▶ _What this task involves_
Each line of the records below that contains "minuto" needs to be copied.

▶ _Provided records_
⁂

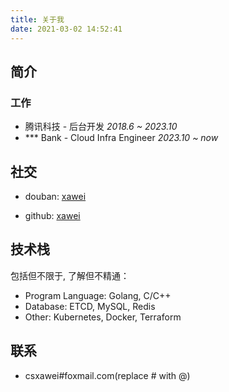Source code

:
 ```yaml
---
title: 关于我
date: 2021-03-02 14:52:41
---
```


## 简介
### 工作
- 腾讯科技 - 后台开发  *2018.6 ~ 2023.10*
- \*\*\* Bank - Cloud Infra Engineer *2023.10 ~ now*

## 社交

- douban: [xawei](https://www.douban.com/people/goanda/)

- github: [xawei](https://github.com/xawei)


## 技术栈

包括但不限于, 了解但不精通：

- Program Language: Golang, C/C++
- Database: ETCD, MySQL, Redis
- Other: Kubernetes, Docker, Terraform

## 联系

- <i class="fa-solid fa-envelope"></i> csxawei#foxmail.com(replace # with @)
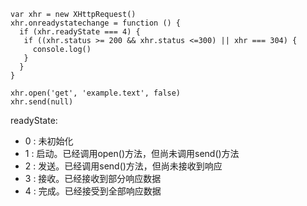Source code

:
```
var xhr = new XHttpRequest()
xhr.onreadystatechange = function () {
  if (xhr.readyState === 4) {
   if ((xhr.status >= 200 && xhr.status <=300) || xhr === 304) {
     console.log()
   }
  }
}

xhr.open('get', 'example.text', false)
xhr.send(null)
```

readyState:
- 0 : 未初始化
- 1 : 启动。已经调用open()方法，但尚未调用send()方法
- 2 : 发送。已经调用send()方法，但尚未接收到响应
- 3 : 接收。已经接收到部分响应数据
- 4 : 完成。已经接受到全部响应数据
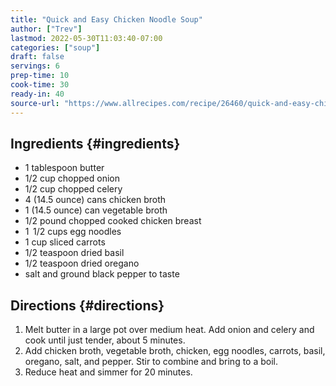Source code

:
 ```yaml
---
title: "Quick and Easy Chicken Noodle Soup"
author: ["Trev"]
lastmod: 2022-05-30T11:03:40-07:00
categories: ["soup"]
draft: false
servings: 6
prep-time: 10
cook-time: 30
ready-in: 40
source-url: "https://www.allrecipes.com/recipe/26460/quick-and-easy-chicken-noodle-soup/"
---
```


## Ingredients {#ingredients}

-   1 tablespoon butter
-   1/2 cup chopped onion
-   1/2 cup chopped celery
-   4 (14.5 ounce) cans chicken broth
-   1 (14.5 ounce) can vegetable broth
-   1/2 pound chopped cooked chicken breast
-   1  1/2 cups egg noodles
-   1 cup sliced carrots
-   1/2 teaspoon dried basil
-   1/2 teaspoon dried oregano
-   salt and ground black pepper to taste


## Directions {#directions}

1.  Melt butter in a large pot over medium heat. Add onion and celery and cook until just tender, about 5 minutes.
2.  Add chicken broth, vegetable broth, chicken, egg noodles, carrots, basil, oregano, salt, and pepper. Stir to combine and bring to a boil.
3.  Reduce heat and simmer for 20 minutes.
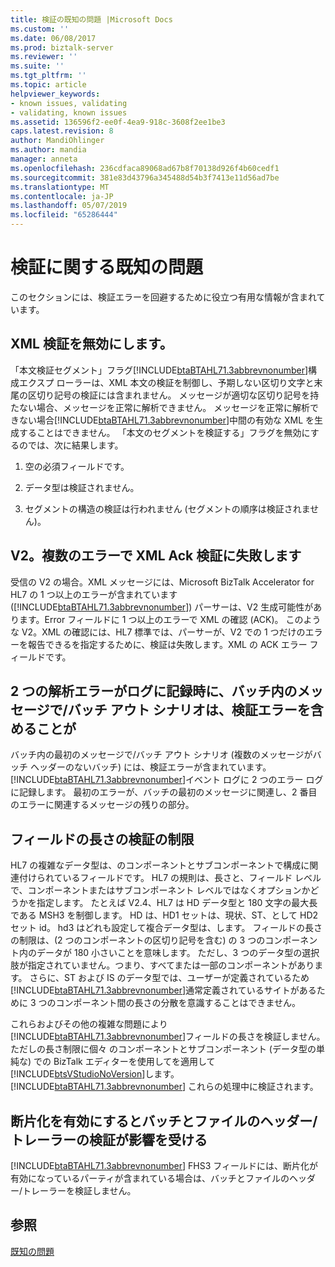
 ```yaml
---
title: 検証の既知の問題 |Microsoft Docs
ms.custom: ''
ms.date: 06/08/2017
ms.prod: biztalk-server
ms.reviewer: ''
ms.suite: ''
ms.tgt_pltfrm: ''
ms.topic: article
helpviewer_keywords:
- known issues, validating
- validating, known issues
ms.assetid: 136596f2-ee0f-4ea9-918c-3608f2ee1be3
caps.latest.revision: 8
author: MandiOhlinger
ms.author: mandia
manager: anneta
ms.openlocfilehash: 236cdfaca89068ad67b8f70138d926f4b60cedf1
ms.sourcegitcommit: 381e83d43796a345488d54b3f7413e11d56ad7be
ms.translationtype: MT
ms.contentlocale: ja-JP
ms.lasthandoff: 05/07/2019
ms.locfileid: "65286444"
---
```

# <a name="validation-known-issues"></a>検証に関する既知の問題
このセクションには、検証エラーを回避するために役立つ有用な情報が含まれています。  
  
## <a name="disabling-xml-validation"></a>XML 検証を無効にします。  
 「本文検証セグメント」フラグ[!INCLUDE[btaBTAHL71.3abbrevnonumber](../../includes/btabtahl71-3abbrevnonumber-md.md)]構成エクスプ ローラーは、XML 本文の検証を制御し、予期しない区切り文字と末尾の区切り記号の検証には含まれません。 メッセージが適切な区切り記号を持たない場合、メッセージを正常に解析できません。 メッセージを正常に解析できない場合[!INCLUDE[btaBTAHL71.3abbrevnonumber](../../includes/btabtahl71-3abbrevnonumber-md.md)]中間の有効な XML を生成することはできません。 「本文のセグメントを検証する」フラグを無効にするのでは、次に結果します。  
  
1.  空の必須フィールドです。  
  
2.  データ型は検証されません。  
  
3.  セグメントの構造の検証は行われません (セグメントの順序は検証されません)。  
  
## <a name="v2xml-acks-with-multiple-errors-will-fail-validation"></a>V2。複数のエラーで XML Ack 検証に失敗します  
 受信の V2 の場合。XML メッセージには、Microsoft BizTalk Accelerator for HL7 の 1 つ以上のエラーが含まれています ([!INCLUDE[btaBTAHL71.3abbrevnonumber](../../includes/btabtahl71-3abbrevnonumber-md.md)]) パーサーは、V2 生成可能性があります。Error フィールドに 1 つ以上のエラーで XML の確認 (ACK)。 このような V2。XML の確認には、HL7 標準では、パーサーが、V2 での 1 つだけのエラーを報告できるを指定するために、検証は失敗します。XML の ACK エラー フィールドです。  
  
## <a name="two-parsing-errors-are-logged-when-messages-in-the-batch-inbatch-out-scenario-contain-validation-errors"></a>2 つの解析エラーがログに記録時に、バッチ内のメッセージで/バッチ アウト シナリオは、検証エラーを含めることが  
 バッチ内の最初のメッセージで/バッチ アウト シナリオ (複数のメッセージがバッチ ヘッダーのないバッチ) には、検証エラーが含まれています。[!INCLUDE[btaBTAHL71.3abbrevnonumber](../../includes/btabtahl71-3abbrevnonumber-md.md)]イベント ログに 2 つのエラー ログに記録します。 最初のエラーが、バッチの最初のメッセージに関連し、2 番目のエラーに関連するメッセージの残りの部分。  
  
## <a name="restrictions-in-validating-field-length"></a>フィールドの長さの検証の制限  
 HL7 の複雑なデータ型は、のコンポーネントとサブコンポーネントで構成に関連付けられているフィールドです。 HL7 の規則は、長さと、フィールド レベルで、コンポーネントまたはサブコンポーネント レベルではなくオプションかどうかを指定します。 たとえば V2.4、HL7 は HD データ型と 180 文字の最大長である MSH3 を制御します。 HD は、HD1 セットは、現状、ST、として HD2 セット id。 hd3 はどれも設定して複合データ型は、します。 フィールドの長さの制限は、(2 つのコンポーネントの区切り記号を含む) の 3 つのコンポーネント内のデータが 180 小さいことを意味します。 ただし、3 つのデータ型の選択肢が指定されていません。つまり、すべてまたは一部のコンポーネントがあります。 さらに、ST および IS のデータ型では、ユーザーが定義されているため[!INCLUDE[btaBTAHL71.3abbrevnonumber](../../includes/btabtahl71-3abbrevnonumber-md.md)]通常定義されているサイトがあるために 3 つのコンポーネント間の長さの分散を意識することはできません。  
  
 これらおよびその他の複雑な問題により[!INCLUDE[btaBTAHL71.3abbrevnonumber](../../includes/btabtahl71-3abbrevnonumber-md.md)]フィールドの長さを検証しません。 ただしの長さ制限に個々 のコンポーネントとサブコンポーネント (データ型の単純な) での BizTalk エディターを使用してを適用して[!INCLUDE[btsVStudioNoVersion](../../includes/btsvstudionoversion-md.md)]します。 [!INCLUDE[btaBTAHL71.3abbrevnonumber](../../includes/btabtahl71-3abbrevnonumber-md.md)] これらの処理中に検証されます。  
  
## <a name="validation-of-batch-and-file-headerstrailers-are-affected-by-enabling-fragmentation"></a>断片化を有効にするとバッチとファイルのヘッダー/トレーラーの検証が影響を受ける  
 [!INCLUDE[btaBTAHL71.3abbrevnonumber](../../includes/btabtahl71-3abbrevnonumber-md.md)] FHS3 フィールドには、断片化が有効になっているパーティが含まれている場合は、バッチとファイルのヘッダー/トレーラーを検証しません。  
  
## <a name="see-also"></a>参照  
 [既知の問題](../../adapters-and-accelerators/accelerator-hl7/known-issues1.md)
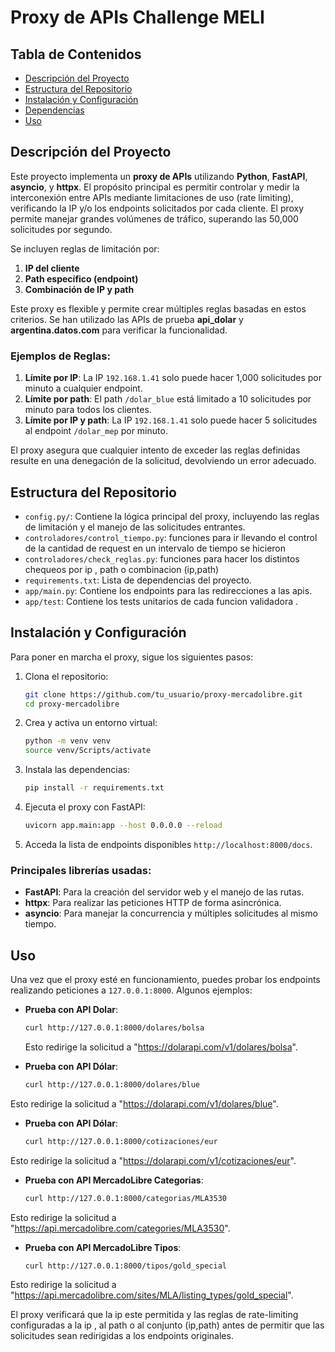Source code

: 
# Proxy de APIs Challenge MELI

## Tabla de Contenidos

- [Descripción del Proyecto](#descripción-del-proyecto)
- [Estructura del Repositorio](#estructura-del-repositorio)
- [Instalación y Configuración](#instalación-y-configuración)
- [Dependencias](#dependencias)
- [Uso](#uso)


## Descripción del Proyecto

Este proyecto implementa un **proxy de APIs**  utilizando **Python**, **FastAPI**, **asyncio**, y **httpx**. El propósito principal es permitir controlar y medir la interconexión entre APIs mediante limitaciones de uso (rate limiting), verificando la IP y/o los endpoints solicitados por cada cliente. El proxy permite manejar grandes volúmenes de tráfico, superando las 50,000 solicitudes por segundo. 

Se incluyen reglas de limitación por:
1. **IP del cliente**
2. **Path específico (endpoint)**
3. **Combinación de IP y path**

Este proxy es flexible y permite crear múltiples reglas basadas en estos criterios. Se han utilizado las APIs de prueba **api_dolar** y **argentina.datos.com** para verificar la funcionalidad.

### Ejemplos de Reglas:
1. **Límite por IP**: La IP `192.168.1.41` solo puede hacer 1,000 solicitudes por minuto a cualquier endpoint.
2. **Límite por path**: El path `/dolar_blue` está limitado a 10 solicitudes por minuto para todos los clientes.
3. **Límite por IP y path**: La IP `192.168.1.41` solo puede hacer 5 solicitudes al endpoint `/dolar_mep` por minuto.

El proxy asegura que cualquier intento de exceder las reglas definidas resulte en una denegación de la solicitud, devolviendo un error adecuado.

## Estructura del Repositorio

- `config.py/`: Contiene la lógica principal del proxy, incluyendo las reglas de limitación y el manejo de las solicitudes entrantes.
- `controladores/control_tiempo.py`: funciones para ir llevando el control de la cantidad de request en un intervalo de tiempo se hicieron
- `controladores/check_reglas.py`: funciones para hacer los distintos chequeos por ip , path o combinacion (ip,path)
- `requirements.txt`: Lista de dependencias del proyecto.
- `app/main.py`: Contiene los endpoints para las redirecciones a las apis.
- `app/test`: Contiene los tests unitarios de cada funcion validadora .

## Instalación y Configuración

Para poner en marcha el proxy, sigue los siguientes pasos:

1. Clona el repositorio:
    ```sh
    git clone https://github.com/tu_usuario/proxy-mercadolibre.git
    cd proxy-mercadolibre
    ```

2. Crea y activa un entorno virtual:
    ```sh
    python -m venv venv
    source venv/Scripts/activate
    ```

3. Instala las dependencias:
    ```sh
    pip install -r requirements.txt
    ```

4. Ejecuta el proxy con FastAPI:
    ```sh
    uvicorn app.main:app --host 0.0.0.0 --reload
    ```

5. Acceda la lista de endpoints disponibles `http://localhost:8000/docs`.



### Principales librerías usadas:
- **FastAPI**: Para la creación del servidor web y el manejo de las rutas.
- **httpx**: Para realizar las peticiones HTTP de forma asincrónica.
- **asyncio**: Para manejar la concurrencia y múltiples solicitudes al mismo tiempo.

## Uso

Una vez que el proxy esté en funcionamiento, puedes probar los endpoints realizando peticiones a `127.0.0.1:8000`. Algunos ejemplos:

- **Prueba con API Dolar**:
    ```sh
    curl http://127.0.0.1:8000/dolares/bolsa
    ```
    Esto redirige la solicitud a "https://dolarapi.com/v1/dolares/bolsa".

- **Prueba con API Dólar**:
    ```sh
    curl http://127.0.0.1:8000/dolares/blue
    ```
Esto redirige la solicitud a "https://dolarapi.com/v1/dolares/blue".

- **Prueba con API Dólar**:
    ```sh
    curl http://127.0.0.1:8000/cotizaciones/eur
    ```
Esto redirige la solicitud a "https://dolarapi.com/v1/cotizaciones/eur".

- **Prueba con API MercadoLibre Categorias**:
    ```sh
    curl http://127.0.0.1:8000/categorias/MLA3530
    ```
Esto redirige la solicitud a "https://api.mercadolibre.com/categories/MLA3530".

- **Prueba con API MercadoLibre Tipos**:
    ```sh
    curl http://127.0.0.1:8000/tipos/gold_special
    ```
Esto redirige la solicitud a "https://api.mercadolibre.com/sites/MLA/listing_types/gold_special".



El proxy verificará que la ip este permitida y las reglas de rate-limiting configuradas a la ip , al path o al conjunto (ip,path) antes de permitir que las solicitudes sean redirigidas a los endpoints originales.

⁂

▶ _Solution for this task_
1. **Límite por IP**: La IP `192.168.1.41` solo puede hacer 1,000 solicitudes por minuto a cualquier endpoint.
2. **Límite por path**: El path `/dolar_blue` está limitado a 10 solicitudes por minuto para todos los clientes.
3. **Límite por IP y path**: La IP `192.168.1.41` solo puede hacer 5 solicitudes al endpoint `/dolar_mep` por minuto.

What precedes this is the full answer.